* [Work required] In the data below, find every line with the word "Scheduler" and copy it.

===== Excerpted data

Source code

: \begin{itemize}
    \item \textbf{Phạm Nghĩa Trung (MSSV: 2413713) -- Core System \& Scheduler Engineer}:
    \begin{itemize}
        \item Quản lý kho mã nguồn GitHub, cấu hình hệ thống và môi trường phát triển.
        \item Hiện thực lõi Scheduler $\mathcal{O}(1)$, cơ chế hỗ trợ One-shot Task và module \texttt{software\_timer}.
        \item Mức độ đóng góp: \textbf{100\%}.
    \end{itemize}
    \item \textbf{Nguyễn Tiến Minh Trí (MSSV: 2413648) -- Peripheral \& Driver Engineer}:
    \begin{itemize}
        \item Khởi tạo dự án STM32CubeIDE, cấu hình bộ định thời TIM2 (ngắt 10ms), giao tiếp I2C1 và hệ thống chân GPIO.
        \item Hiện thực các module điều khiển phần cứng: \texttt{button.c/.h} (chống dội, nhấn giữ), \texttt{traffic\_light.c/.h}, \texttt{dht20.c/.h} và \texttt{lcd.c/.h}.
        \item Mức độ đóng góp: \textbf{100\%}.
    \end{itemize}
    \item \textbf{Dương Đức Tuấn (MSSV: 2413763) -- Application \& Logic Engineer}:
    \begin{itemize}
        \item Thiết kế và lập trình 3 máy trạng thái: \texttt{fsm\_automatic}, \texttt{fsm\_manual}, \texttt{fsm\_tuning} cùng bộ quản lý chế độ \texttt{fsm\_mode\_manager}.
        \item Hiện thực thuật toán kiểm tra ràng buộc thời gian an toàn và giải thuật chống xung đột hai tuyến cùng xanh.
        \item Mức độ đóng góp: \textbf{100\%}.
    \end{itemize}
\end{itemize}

==========
===== Excerpted data

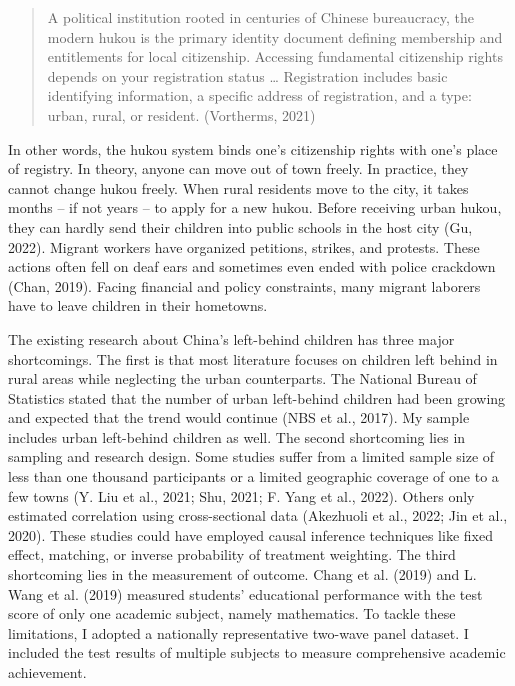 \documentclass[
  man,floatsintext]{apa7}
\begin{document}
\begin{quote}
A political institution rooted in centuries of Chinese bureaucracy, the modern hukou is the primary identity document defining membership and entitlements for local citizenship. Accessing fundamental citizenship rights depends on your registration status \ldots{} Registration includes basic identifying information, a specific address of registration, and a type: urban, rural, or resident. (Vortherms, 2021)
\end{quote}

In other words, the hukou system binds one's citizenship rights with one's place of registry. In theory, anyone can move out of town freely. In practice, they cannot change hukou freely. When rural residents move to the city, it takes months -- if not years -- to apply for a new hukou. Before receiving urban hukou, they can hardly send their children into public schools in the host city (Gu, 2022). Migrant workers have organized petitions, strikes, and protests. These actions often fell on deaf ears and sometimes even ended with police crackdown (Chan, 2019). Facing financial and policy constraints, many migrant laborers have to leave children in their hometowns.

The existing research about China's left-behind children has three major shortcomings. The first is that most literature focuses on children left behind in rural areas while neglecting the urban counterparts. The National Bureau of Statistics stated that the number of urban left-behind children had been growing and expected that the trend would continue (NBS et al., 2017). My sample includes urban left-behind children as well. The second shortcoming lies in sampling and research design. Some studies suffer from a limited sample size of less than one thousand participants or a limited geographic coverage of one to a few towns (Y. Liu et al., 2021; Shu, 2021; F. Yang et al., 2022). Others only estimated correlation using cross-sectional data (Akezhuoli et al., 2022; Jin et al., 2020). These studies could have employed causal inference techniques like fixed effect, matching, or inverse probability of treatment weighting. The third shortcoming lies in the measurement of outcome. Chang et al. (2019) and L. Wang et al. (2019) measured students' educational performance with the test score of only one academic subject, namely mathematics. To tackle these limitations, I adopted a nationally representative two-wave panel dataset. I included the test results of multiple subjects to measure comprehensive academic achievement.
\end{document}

==========
===== Excerpted data

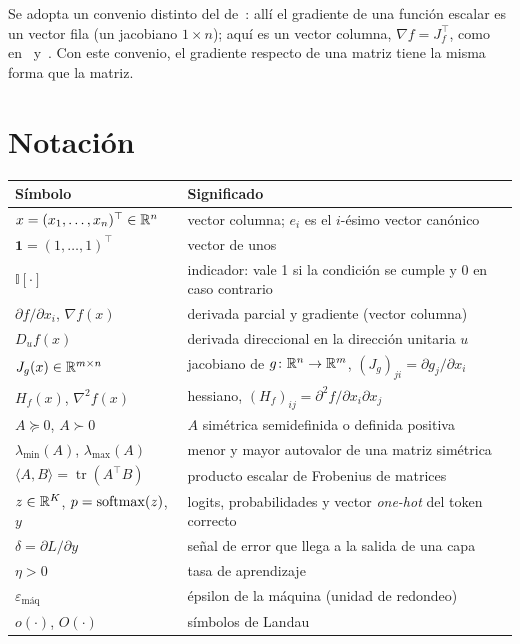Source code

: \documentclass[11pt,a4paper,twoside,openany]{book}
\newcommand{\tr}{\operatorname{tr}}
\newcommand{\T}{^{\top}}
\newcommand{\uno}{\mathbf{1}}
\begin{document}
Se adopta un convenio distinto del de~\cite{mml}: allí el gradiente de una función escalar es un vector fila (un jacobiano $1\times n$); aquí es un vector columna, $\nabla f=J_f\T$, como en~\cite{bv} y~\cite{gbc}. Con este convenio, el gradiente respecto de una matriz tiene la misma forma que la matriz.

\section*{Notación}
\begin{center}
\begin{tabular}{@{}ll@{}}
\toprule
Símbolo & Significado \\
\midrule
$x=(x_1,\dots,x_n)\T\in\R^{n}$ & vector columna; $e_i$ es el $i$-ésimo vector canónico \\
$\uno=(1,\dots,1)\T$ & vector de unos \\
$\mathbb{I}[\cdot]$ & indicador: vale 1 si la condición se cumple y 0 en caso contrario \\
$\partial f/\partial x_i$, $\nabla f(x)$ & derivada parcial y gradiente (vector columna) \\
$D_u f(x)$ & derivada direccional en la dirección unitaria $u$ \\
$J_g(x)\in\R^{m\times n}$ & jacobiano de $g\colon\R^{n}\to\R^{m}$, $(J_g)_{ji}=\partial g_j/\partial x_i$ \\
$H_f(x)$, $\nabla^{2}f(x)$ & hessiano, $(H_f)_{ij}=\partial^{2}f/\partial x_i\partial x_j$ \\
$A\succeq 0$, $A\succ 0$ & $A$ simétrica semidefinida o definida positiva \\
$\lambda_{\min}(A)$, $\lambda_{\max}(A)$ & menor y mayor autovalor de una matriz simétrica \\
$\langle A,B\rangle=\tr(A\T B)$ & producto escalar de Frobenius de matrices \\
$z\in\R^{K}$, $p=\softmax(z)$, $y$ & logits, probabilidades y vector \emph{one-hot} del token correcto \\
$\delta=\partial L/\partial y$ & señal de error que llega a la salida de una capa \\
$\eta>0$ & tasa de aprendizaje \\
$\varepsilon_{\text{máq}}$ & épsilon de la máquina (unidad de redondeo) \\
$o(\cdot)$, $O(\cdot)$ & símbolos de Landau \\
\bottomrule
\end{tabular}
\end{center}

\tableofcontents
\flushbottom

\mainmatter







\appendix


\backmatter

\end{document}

==========

* [Answer box]
    \item \textbf{Phạm Nghĩa Trung (MSSV: 2413713) -- Core System \& Scheduler Engineer}:
        \item Hiện thực lõi Scheduler $\mathcal{O}(1)$, cơ chế hỗ trợ One-shot Task và module \texttt{software\_timer}.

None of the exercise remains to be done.